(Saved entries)

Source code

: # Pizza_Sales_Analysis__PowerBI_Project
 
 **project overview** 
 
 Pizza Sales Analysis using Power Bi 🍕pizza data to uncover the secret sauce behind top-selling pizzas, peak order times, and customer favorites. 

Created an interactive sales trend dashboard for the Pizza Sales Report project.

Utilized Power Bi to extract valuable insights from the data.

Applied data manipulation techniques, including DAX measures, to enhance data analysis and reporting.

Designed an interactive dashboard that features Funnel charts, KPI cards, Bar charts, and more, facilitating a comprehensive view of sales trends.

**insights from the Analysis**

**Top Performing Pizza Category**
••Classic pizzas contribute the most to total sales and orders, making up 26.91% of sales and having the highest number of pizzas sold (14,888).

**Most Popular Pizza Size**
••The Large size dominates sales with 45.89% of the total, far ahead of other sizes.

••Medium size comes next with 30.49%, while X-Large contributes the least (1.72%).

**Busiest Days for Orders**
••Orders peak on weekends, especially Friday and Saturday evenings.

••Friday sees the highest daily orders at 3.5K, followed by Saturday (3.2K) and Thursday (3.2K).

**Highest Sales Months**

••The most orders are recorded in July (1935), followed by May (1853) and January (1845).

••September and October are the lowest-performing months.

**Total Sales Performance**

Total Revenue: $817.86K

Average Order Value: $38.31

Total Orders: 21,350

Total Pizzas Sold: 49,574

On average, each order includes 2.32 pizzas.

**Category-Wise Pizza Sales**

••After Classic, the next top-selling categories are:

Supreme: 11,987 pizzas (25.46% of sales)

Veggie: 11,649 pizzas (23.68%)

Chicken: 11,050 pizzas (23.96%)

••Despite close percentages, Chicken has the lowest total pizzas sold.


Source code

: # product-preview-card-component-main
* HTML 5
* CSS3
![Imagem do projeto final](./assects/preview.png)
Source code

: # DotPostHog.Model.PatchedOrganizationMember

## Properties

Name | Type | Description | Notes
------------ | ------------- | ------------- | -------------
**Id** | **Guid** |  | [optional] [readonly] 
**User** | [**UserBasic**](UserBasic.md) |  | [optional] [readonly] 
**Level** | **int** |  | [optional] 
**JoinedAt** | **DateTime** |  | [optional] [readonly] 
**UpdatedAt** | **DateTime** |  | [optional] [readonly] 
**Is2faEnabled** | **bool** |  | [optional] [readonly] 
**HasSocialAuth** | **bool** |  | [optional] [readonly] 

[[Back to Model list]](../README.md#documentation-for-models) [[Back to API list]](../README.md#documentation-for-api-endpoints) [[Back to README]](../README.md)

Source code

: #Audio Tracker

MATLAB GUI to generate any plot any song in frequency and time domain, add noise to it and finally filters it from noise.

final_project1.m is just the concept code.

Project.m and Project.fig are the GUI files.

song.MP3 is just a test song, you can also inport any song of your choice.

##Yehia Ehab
==
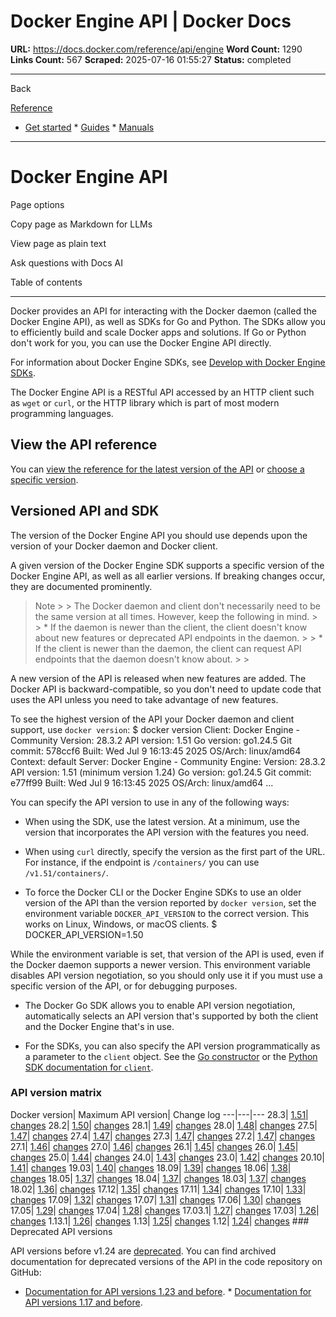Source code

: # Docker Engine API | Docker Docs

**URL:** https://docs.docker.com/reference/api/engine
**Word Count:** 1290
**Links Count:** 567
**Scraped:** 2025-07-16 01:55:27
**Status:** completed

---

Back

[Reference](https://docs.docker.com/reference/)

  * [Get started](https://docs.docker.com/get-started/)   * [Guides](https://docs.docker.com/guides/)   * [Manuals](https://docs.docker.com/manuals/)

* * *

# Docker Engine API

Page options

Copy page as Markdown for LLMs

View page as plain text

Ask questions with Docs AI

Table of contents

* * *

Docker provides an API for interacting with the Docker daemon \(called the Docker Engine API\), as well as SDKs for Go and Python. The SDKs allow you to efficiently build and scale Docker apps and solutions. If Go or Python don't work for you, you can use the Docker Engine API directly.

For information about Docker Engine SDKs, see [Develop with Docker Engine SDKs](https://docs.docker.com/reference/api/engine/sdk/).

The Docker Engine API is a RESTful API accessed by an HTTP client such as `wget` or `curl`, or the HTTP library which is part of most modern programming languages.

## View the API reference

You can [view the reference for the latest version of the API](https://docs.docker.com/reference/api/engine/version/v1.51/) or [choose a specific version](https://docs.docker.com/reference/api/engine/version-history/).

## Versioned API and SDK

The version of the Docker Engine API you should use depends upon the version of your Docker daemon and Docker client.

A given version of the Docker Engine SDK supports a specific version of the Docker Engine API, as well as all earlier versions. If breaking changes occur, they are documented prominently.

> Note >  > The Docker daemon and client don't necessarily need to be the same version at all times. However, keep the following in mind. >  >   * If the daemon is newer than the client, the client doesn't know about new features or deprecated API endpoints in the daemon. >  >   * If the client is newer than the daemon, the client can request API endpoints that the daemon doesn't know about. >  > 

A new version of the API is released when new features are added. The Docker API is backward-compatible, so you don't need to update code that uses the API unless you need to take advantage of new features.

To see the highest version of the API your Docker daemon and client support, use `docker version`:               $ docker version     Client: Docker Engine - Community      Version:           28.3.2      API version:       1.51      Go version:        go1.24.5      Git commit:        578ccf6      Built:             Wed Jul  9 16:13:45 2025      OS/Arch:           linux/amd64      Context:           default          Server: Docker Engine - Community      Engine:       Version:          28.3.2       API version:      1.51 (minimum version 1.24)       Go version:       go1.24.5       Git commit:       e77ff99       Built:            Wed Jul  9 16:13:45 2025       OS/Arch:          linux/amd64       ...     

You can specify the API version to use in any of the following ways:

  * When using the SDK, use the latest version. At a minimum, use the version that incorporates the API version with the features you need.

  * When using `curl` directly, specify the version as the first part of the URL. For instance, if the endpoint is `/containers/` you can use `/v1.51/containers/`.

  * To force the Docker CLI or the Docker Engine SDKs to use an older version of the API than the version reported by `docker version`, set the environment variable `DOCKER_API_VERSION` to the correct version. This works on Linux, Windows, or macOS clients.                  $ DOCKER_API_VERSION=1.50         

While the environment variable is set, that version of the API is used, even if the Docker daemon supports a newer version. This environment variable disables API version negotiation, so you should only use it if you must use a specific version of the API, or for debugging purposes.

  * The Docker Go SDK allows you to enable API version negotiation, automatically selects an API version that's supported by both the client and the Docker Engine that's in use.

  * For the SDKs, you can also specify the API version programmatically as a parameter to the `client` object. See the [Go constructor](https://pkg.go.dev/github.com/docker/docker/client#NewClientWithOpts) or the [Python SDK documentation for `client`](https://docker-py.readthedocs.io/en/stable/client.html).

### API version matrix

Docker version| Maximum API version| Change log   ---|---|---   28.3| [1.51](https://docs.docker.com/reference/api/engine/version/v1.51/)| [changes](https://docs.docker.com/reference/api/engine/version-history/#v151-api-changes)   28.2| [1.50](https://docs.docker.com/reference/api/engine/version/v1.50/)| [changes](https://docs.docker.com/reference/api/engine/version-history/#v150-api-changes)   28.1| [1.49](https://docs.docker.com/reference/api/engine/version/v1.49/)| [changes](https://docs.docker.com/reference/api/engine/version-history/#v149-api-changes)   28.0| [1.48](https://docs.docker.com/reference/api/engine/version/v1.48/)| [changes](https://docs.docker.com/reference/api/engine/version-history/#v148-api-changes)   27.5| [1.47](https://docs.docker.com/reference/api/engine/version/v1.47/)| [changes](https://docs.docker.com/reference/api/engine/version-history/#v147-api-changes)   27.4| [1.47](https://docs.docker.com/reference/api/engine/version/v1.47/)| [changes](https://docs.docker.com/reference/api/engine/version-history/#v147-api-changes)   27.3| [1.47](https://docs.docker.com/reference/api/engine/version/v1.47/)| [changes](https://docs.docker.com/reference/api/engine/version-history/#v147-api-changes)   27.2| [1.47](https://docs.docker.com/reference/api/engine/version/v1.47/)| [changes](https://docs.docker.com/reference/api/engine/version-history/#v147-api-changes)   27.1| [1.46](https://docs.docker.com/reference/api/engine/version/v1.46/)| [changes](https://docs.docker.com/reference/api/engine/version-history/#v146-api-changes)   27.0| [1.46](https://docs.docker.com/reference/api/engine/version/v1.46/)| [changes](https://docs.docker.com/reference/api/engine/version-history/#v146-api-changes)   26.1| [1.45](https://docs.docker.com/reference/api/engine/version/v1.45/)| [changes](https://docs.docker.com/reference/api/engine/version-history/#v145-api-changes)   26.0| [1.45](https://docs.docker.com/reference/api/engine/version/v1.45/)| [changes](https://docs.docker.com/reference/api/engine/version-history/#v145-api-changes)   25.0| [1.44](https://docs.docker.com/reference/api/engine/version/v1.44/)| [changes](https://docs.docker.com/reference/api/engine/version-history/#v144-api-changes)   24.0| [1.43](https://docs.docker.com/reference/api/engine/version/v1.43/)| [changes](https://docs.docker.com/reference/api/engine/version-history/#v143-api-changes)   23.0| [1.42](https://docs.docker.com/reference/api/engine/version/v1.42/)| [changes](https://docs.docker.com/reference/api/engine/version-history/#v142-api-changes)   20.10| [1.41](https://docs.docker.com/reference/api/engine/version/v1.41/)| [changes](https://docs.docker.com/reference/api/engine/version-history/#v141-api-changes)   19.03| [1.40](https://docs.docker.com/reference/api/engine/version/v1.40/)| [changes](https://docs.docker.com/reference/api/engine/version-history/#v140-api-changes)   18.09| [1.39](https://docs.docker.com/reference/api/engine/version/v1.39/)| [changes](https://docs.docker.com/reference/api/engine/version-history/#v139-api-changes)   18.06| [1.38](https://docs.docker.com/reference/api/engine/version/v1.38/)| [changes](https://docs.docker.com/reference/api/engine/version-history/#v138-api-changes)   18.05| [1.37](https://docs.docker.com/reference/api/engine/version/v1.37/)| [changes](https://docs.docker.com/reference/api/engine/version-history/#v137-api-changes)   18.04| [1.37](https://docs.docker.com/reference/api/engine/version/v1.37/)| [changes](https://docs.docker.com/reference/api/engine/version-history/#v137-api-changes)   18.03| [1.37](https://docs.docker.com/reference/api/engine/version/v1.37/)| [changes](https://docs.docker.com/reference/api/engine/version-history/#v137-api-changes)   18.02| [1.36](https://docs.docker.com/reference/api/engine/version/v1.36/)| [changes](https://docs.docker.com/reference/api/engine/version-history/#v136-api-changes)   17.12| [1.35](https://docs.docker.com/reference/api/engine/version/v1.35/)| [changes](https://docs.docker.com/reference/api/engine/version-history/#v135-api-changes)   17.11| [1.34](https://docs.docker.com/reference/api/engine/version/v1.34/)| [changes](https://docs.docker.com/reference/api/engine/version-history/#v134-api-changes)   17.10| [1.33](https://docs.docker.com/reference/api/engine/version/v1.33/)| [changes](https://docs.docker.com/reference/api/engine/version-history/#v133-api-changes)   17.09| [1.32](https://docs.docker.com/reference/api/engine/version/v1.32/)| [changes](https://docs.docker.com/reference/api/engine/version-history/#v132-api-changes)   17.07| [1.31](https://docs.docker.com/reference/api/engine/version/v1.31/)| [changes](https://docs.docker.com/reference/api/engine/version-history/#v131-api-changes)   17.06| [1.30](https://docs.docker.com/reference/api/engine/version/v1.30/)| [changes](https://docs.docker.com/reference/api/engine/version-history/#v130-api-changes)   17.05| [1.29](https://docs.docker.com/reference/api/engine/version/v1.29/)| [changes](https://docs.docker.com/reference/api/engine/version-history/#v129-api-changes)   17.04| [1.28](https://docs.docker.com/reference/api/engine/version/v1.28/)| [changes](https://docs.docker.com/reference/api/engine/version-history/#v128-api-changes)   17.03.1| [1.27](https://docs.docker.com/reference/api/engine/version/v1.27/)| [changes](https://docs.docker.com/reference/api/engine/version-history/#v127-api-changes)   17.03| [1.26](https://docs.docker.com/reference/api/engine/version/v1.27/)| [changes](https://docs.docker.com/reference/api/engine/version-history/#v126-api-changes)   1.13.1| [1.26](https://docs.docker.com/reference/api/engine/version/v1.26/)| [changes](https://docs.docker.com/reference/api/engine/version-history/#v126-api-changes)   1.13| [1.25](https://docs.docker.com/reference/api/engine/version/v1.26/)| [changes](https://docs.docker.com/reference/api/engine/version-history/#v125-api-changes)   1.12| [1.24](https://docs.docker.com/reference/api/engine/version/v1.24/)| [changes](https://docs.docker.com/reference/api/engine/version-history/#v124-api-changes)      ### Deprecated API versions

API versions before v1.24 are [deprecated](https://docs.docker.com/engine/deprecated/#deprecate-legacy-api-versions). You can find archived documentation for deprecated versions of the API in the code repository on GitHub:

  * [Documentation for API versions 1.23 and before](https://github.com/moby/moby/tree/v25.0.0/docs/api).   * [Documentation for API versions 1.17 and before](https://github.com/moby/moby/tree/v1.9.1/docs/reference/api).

• _Exercise_
Every line from the line containing "Copy page as Markdown for LLMs" through the line containing "A new version" in the records above must be retyped exactly. Leave out the rest.

• _Response_
Copy page as Markdown for LLMs

View page as plain text

Ask questions with Docs AI

Table of contents

* * *

Docker provides an API for interacting with the Docker daemon \(called the Docker Engine API\), as well as SDKs for Go and Python. The SDKs allow you to efficiently build and scale Docker apps and solutions. If Go or Python don't work for you, you can use the Docker Engine API directly.

For information about Docker Engine SDKs, see [Develop with Docker Engine SDKs](https://docs.docker.com/reference/api/engine/sdk/).

The Docker Engine API is a RESTful API accessed by an HTTP client such as `wget` or `curl`, or the HTTP library which is part of most modern programming languages.

## View the API reference

You can [view the reference for the latest version of the API](https://docs.docker.com/reference/api/engine/version/v1.51/) or [choose a specific version](https://docs.docker.com/reference/api/engine/version-history/).

## Versioned API and SDK

The version of the Docker Engine API you should use depends upon the version of your Docker daemon and Docker client.

A given version of the Docker Engine SDK supports a specific version of the Docker Engine API, as well as all earlier versions. If breaking changes occur, they are documented prominently.

> Note >  > The Docker daemon and client don't necessarily need to be the same version at all times. However, keep the following in mind. >  >   * If the daemon is newer than the client, the client doesn't know about new features or deprecated API endpoints in the daemon. >  >   * If the client is newer than the daemon, the client can request API endpoints that the daemon doesn't know about. >  > 

A new version of the API is released when new features are added. The Docker API is backward-compatible, so you don't need to update code that uses the API unless you need to take advantage of new features.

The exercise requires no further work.